Anyway, that`s going to cost them the White House again and again, and a
lot of Senate seats this time and next time.

And now what (ph) President Obama has won reelection and can`t become
a one-term president, is there any chance Republicans will actually accept
him as their president and try to work with him instead of just rejecting
him wholesale?

Finally, "Let Me Finish" with my hope that the president, his party
and the other party can get down and really do some deal-making for the
country.

This is HARDBALL, the place for politics.

(COMMERCIAL BREAK)

MATTHEWS: Now that President Obama`s won reelection, there will be --
no doubt be big changes in his cabinet. We know they`re coming. Secretary
of State Hillary Clinton is expected to depart at the end of this
presidential term. U.N. ambassador Susan Rice could replace her -- could -
- but Republicans would hit her with questions, obviously, about Benghazi
and her appearance on "MEET THE PRESS" during the confirmation hearings.

John Kerry is another huge option, but that would open up the seat in
Massachusetts for the United States Senate. Perhaps Scott Brown would come
roaring back and grab that one. But I don`t think either of these issues,
personally, should get in the way of the president picking the best
possible secretary of state.

Former Republican senator Chuck Hagel is said to be under
consideration, by the way, for Defense. The next defense secretary could
be a Republican. At the Treasury Department, White House chief of staff
Jack Lew, our friend, is the favorite to replace Tim Geithner, we hear.

And we`ll be right back.

(COMMERCIAL BREAK)

MATTHEWS: We might be retiring that particular logo now because it
may well be that the dirty money didn`t get anywhere this election.
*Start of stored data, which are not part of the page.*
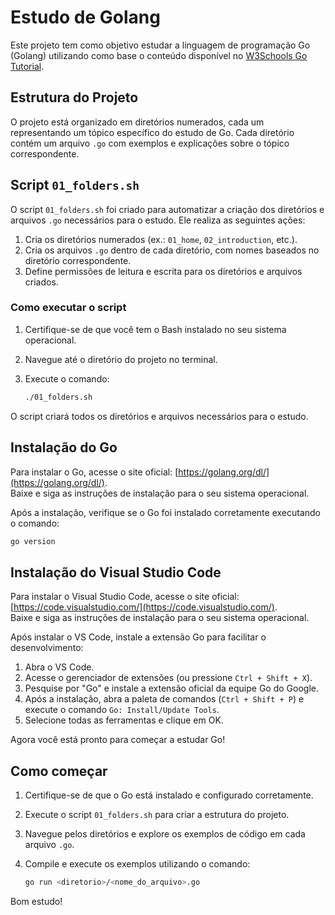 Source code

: # Estudo de Golang

Este projeto tem como objetivo estudar a linguagem de programação Go (Golang) utilizando como base o conteúdo disponível no [W3Schools Go Tutorial](https://www.w3schools.com/go/).

## Estrutura do Projeto

O projeto está organizado em diretórios numerados, cada um representando um tópico específico do estudo de Go.
Cada diretório contém um arquivo `.go` com exemplos e explicações sobre o tópico correspondente.

## Script `01_folders.sh`

O script `01_folders.sh` foi criado para automatizar a criação dos diretórios e arquivos `.go` necessários para o estudo. Ele realiza as seguintes ações:

1. Cria os diretórios numerados (ex.: `01_home`, `02_introduction`, etc.).
2. Cria os arquivos `.go` dentro de cada diretório, com nomes baseados no diretório correspondente.
3. Define permissões de leitura e escrita para os diretórios e arquivos criados.

### Como executar o script

1. Certifique-se de que você tem o Bash instalado no seu sistema operacional.
2. Navegue até o diretório do projeto no terminal.
3. Execute o comando:

   ```bash
   ./01_folders.sh
   ```

O script criará todos os diretórios e arquivos necessários para o estudo.

## Instalação do Go

Para instalar o Go, acesse o site oficial: [https://golang.org/dl/](https://golang.org/dl/).  
Baixe e siga as instruções de instalação para o seu sistema operacional.

Após a instalação, verifique se o Go foi instalado corretamente executando o comando:

```bash
go version
```

## Instalação do Visual Studio Code

Para instalar o Visual Studio Code, acesse o site oficial: [https://code.visualstudio.com/](https://code.visualstudio.com/).  
Baixe e siga as instruções de instalação para o seu sistema operacional.

Após instalar o VS Code, instale a extensão Go para facilitar o desenvolvimento:

1. Abra o VS Code.
2. Acesse o gerenciador de extensões (ou pressione `Ctrl + Shift + X`).
3. Pesquise por "Go" e instale a extensão oficial da equipe Go do Google.
4. Após a instalação, abra a paleta de comandos (`Ctrl + Shift + P`) e execute o comando `Go: Install/Update Tools`.
5. Selecione todas as ferramentas e clique em OK.

Agora você está pronto para começar a estudar Go!

## Como começar

1. Certifique-se de que o Go está instalado e configurado corretamente.
2. Execute o script `01_folders.sh` para criar a estrutura do projeto.
3. Navegue pelos diretórios e explore os exemplos de código em cada arquivo `.go`.
4. Compile e execute os exemplos utilizando o comando:

   ```bash
   go run <diretorio>/<nome_do_arquivo>.go
   ```

Bom estudo!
Anyway, back to HARDBALL for some good news for those people who don`t
like too much money in politics. Outside of Mitt Romney, Karl Rove might
have been the biggest loser this election day two days ago. The political
wizard spent the night on Fox News denying reality, you might argue, as the
returns came in on Ohio and he couldn`t believe them, wouldn`t believe
them.

He also had a surprising lack of success when it came to the spending
by his big super-PAC, Crossroads. Rove convinced a handful of billionaires
and millionaires to waste, it turns out, a lot of money to help losing
candidates.

According to a study by the Sunlight Foundation, American Crossroads
spent millions not only on the presidential race and Mitt Romney, but also
on Senate races. Look at his track record here -- Connie Mack in Florida,
lost, Denny Rehberg in Montana, lost, Tommy Thompson in Wisconsin, lost,
George Allen in Virginia, again a loser, Heather Wilson in New Mexico,
lost, Todd Akin in Missouri, lost.

His only senatorial winners of the night were Dean Heller, who was the
incumbent appointed senator in Nevada and Deb Fischer up in Nebraska, who
didn`t have the hardest time with Bob Kerrey.
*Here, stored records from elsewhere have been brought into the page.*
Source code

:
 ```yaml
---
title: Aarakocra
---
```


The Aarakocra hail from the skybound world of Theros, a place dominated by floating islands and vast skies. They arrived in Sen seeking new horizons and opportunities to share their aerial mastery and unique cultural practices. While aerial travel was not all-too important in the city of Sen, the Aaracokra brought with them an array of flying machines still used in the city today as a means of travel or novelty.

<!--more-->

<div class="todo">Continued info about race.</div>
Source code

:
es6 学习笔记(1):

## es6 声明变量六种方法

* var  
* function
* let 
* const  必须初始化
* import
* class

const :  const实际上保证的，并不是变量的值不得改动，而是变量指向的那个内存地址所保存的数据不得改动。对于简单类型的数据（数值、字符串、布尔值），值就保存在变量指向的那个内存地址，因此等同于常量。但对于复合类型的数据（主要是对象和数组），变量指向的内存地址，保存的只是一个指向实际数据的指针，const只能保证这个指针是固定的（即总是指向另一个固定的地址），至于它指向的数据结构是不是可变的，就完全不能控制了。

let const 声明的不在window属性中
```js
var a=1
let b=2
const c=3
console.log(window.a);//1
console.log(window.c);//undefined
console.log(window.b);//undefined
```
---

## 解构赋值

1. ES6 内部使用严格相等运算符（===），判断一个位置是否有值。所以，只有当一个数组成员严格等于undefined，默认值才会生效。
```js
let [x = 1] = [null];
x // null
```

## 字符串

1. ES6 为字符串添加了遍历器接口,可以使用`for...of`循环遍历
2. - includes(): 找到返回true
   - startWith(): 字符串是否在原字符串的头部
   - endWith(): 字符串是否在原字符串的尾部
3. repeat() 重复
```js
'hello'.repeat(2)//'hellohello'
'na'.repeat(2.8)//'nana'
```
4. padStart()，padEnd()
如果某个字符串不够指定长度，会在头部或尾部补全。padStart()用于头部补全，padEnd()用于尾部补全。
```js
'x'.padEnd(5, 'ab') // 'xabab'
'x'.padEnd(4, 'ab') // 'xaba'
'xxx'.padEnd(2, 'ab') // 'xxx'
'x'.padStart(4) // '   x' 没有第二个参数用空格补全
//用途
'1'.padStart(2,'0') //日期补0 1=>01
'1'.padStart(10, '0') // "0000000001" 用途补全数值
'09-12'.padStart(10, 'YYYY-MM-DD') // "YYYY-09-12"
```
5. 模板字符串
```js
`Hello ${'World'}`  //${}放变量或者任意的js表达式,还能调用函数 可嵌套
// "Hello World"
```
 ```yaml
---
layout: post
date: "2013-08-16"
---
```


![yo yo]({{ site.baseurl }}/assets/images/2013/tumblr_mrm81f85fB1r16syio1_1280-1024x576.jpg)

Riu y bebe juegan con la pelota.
The Sunlight Foundation, by the way, calculated how much of the
group`s -- his group`s (INAUDIBLE) more than $100 million went to
candidates who won versus those who lost. It turns out his rate of return,
if you want to put this in business terms, was an anemic 1.29 percent
return on the dollar in terms of winners and beating people he didn`t like.

He was asked about it, Mr. Adelson, on Fox. Actually, Rove was on
Fox.

(BEGIN VIDEO CLIP)

KARL ROVE, FMR. BUSH SR. ADVISER, FOX CONTRIBUTOR: Yes, look, if --
if groups like Crossroads were not active, this race would have been over a
long time ago. President Obama came out of the box on May 15th with $215
million of advertising over a two-and-a-half month period designed to
demonize Mitt Romney.

(END VIDEO CLIP)

MATTHEWS: Well, how`s that for an argument? If it wasn`t for his own
money, Romney would have been less competitive and would have lost earlier.
Well, how will that fly with the billionaires who put their money into this
thing?

Michael Isikoff knows all about this stuff. He`s national
investigative correspondent for NBC News. And John Heilemann is national
affairs editor for "New York" magazine and an MSNBC political analyst.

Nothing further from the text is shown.